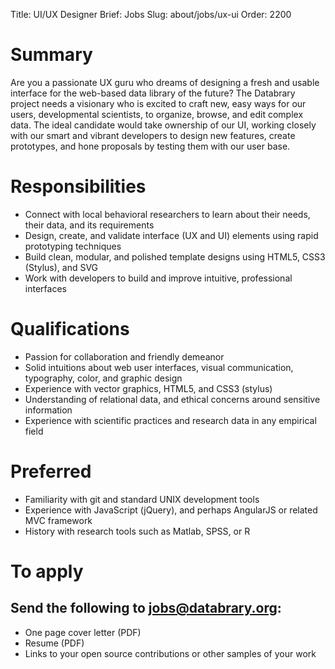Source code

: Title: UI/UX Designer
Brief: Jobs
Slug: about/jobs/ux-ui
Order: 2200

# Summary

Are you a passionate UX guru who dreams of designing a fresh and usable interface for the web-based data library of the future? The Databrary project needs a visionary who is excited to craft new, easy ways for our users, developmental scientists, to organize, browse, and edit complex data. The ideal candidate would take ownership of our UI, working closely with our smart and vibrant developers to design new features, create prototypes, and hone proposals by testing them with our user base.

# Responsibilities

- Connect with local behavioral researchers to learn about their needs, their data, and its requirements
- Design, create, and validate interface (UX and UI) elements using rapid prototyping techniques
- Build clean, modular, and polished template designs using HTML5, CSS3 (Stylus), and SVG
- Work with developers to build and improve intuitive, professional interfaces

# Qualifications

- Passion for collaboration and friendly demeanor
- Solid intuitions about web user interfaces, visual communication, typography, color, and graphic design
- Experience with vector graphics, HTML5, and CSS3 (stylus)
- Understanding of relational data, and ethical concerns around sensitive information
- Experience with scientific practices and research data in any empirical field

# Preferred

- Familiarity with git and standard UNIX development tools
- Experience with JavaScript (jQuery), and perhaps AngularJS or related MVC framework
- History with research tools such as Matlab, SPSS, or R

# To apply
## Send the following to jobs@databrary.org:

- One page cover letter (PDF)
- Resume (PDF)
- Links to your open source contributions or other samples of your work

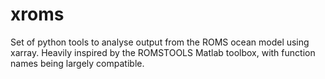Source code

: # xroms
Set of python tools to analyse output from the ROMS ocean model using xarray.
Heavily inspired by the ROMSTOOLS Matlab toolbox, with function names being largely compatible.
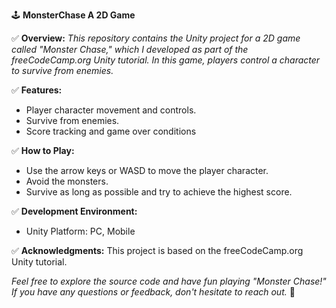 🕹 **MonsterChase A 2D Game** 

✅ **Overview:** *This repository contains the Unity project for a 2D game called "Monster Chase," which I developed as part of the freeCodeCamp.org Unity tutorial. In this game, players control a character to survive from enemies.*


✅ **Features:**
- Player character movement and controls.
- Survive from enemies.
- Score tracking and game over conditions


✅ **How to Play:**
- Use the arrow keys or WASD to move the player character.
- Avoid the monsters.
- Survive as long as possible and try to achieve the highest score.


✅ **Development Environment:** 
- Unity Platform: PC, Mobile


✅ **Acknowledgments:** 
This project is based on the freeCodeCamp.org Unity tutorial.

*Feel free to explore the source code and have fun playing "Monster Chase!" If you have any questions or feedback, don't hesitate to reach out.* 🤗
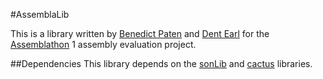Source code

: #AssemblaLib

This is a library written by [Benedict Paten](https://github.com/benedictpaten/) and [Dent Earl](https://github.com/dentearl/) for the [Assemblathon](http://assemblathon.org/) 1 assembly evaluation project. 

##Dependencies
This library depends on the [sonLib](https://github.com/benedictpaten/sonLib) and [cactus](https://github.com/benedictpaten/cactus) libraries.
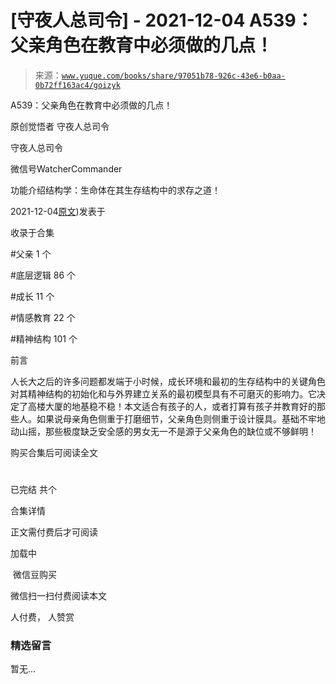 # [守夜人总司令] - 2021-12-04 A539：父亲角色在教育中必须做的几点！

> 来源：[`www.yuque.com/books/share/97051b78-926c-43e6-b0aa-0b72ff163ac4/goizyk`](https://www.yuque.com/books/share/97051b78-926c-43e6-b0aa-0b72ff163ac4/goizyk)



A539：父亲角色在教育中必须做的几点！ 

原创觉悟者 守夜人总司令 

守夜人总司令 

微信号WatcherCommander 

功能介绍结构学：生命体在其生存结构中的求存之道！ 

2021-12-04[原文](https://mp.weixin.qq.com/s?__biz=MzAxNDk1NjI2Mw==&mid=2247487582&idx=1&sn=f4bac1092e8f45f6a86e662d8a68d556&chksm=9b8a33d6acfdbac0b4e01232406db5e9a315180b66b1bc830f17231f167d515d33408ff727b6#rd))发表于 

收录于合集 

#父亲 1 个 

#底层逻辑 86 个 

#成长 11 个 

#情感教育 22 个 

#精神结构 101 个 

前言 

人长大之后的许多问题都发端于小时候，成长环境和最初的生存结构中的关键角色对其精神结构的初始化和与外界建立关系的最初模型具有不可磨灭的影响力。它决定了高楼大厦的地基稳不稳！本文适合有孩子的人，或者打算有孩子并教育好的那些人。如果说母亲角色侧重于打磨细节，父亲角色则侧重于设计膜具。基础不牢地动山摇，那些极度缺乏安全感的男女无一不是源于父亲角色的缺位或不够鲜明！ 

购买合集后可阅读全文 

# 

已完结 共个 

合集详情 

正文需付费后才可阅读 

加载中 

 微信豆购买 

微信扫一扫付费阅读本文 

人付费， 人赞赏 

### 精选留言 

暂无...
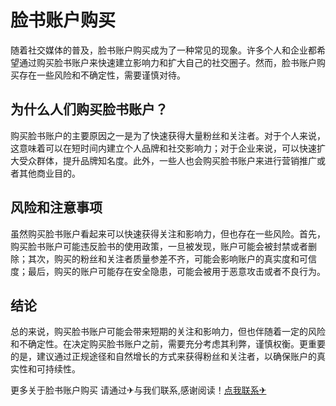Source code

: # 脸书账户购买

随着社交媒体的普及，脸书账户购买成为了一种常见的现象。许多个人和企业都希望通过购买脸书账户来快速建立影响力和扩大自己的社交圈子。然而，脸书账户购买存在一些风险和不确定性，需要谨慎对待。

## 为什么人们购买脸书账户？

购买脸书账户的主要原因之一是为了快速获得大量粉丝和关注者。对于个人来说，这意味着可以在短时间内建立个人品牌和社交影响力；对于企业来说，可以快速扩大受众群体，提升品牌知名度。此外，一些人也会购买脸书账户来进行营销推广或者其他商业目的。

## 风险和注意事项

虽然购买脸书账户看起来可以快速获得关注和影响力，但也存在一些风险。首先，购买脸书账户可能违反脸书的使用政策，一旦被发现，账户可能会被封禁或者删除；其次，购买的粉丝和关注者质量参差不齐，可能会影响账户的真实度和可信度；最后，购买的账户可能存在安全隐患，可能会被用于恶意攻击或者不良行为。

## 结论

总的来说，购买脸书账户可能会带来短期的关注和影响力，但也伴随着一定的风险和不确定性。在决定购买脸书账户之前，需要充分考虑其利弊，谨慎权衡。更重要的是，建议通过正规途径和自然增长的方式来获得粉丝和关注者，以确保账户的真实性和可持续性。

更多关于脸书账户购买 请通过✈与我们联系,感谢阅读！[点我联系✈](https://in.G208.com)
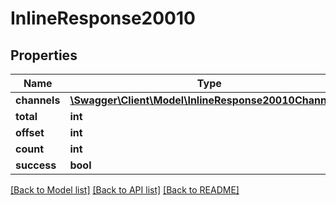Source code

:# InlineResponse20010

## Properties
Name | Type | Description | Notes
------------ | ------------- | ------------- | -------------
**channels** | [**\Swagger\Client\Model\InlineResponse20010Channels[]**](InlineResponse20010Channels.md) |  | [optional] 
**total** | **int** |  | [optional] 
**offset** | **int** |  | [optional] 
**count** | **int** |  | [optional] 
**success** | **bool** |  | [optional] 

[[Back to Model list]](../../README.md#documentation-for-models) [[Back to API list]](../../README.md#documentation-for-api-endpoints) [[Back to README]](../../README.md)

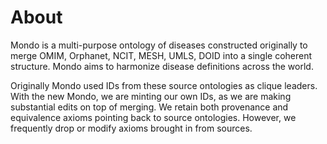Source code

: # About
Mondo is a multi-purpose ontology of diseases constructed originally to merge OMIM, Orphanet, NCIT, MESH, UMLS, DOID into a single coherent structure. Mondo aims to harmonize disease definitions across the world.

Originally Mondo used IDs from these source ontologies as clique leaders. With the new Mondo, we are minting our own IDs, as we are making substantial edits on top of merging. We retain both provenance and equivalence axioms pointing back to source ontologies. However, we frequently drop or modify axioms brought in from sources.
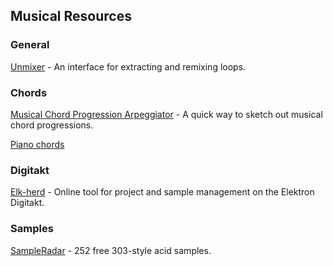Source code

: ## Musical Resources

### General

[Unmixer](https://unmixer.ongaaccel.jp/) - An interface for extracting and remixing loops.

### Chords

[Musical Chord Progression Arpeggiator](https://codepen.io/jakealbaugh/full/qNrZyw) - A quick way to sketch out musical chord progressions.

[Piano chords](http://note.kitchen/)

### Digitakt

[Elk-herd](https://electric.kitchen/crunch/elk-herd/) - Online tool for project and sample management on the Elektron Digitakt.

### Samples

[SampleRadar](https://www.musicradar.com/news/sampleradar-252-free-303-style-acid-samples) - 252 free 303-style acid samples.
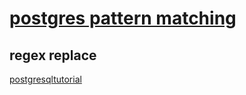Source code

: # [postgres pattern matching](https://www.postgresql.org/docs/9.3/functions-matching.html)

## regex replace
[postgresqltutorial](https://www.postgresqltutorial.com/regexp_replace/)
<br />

» ABOUT THIS TASK: Here the lines from the one with "更多关于脸书账户购买 请通过" through the last line of the data above need to be repeated exactly, both included, and any picture omitted.

» SOLUTION:
更多关于脸书账户购买 请通过✈与我们联系,感谢阅读！[点我联系✈](https://in.G208.com)
Source code

:# InlineResponse20010

## Properties
Name | Type | Description | Notes
------------ | ------------- | ------------- | -------------
**channels** | [**\Swagger\Client\Model\InlineResponse20010Channels[]**](InlineResponse20010Channels.md) |  | [optional] 
**total** | **int** |  | [optional] 
**offset** | **int** |  | [optional] 
**count** | **int** |  | [optional] 
**success** | **bool** |  | [optional] 

[[Back to Model list]](../../README.md#documentation-for-models) [[Back to API list]](../../README.md#documentation-for-api-endpoints) [[Back to README]](../../README.md)

Source code

: # About
Mondo is a multi-purpose ontology of diseases constructed originally to merge OMIM, Orphanet, NCIT, MESH, UMLS, DOID into a single coherent structure. Mondo aims to harmonize disease definitions across the world.

Originally Mondo used IDs from these source ontologies as clique leaders. With the new Mondo, we are minting our own IDs, as we are making substantial edits on top of merging. We retain both provenance and equivalence axioms pointing back to source ontologies. However, we frequently drop or modify axioms brought in from sources.
Source code

: ## Musical Resources

### General

[Unmixer](https://unmixer.ongaaccel.jp/) - An interface for extracting and remixing loops.

### Chords

[Musical Chord Progression Arpeggiator](https://codepen.io/jakealbaugh/full/qNrZyw) - A quick way to sketch out musical chord progressions.

[Piano chords](http://note.kitchen/)

### Digitakt

[Elk-herd](https://electric.kitchen/crunch/elk-herd/) - Online tool for project and sample management on the Elektron Digitakt.

### Samples

[SampleRadar](https://www.musicradar.com/news/sampleradar-252-free-303-style-acid-samples) - 252 free 303-style acid samples.
Source code

: # [postgres pattern matching](https://www.postgresql.org/docs/9.3/functions-matching.html)

## regex replace
[postgresqltutorial](https://www.postgresqltutorial.com/regexp_replace/)
<br />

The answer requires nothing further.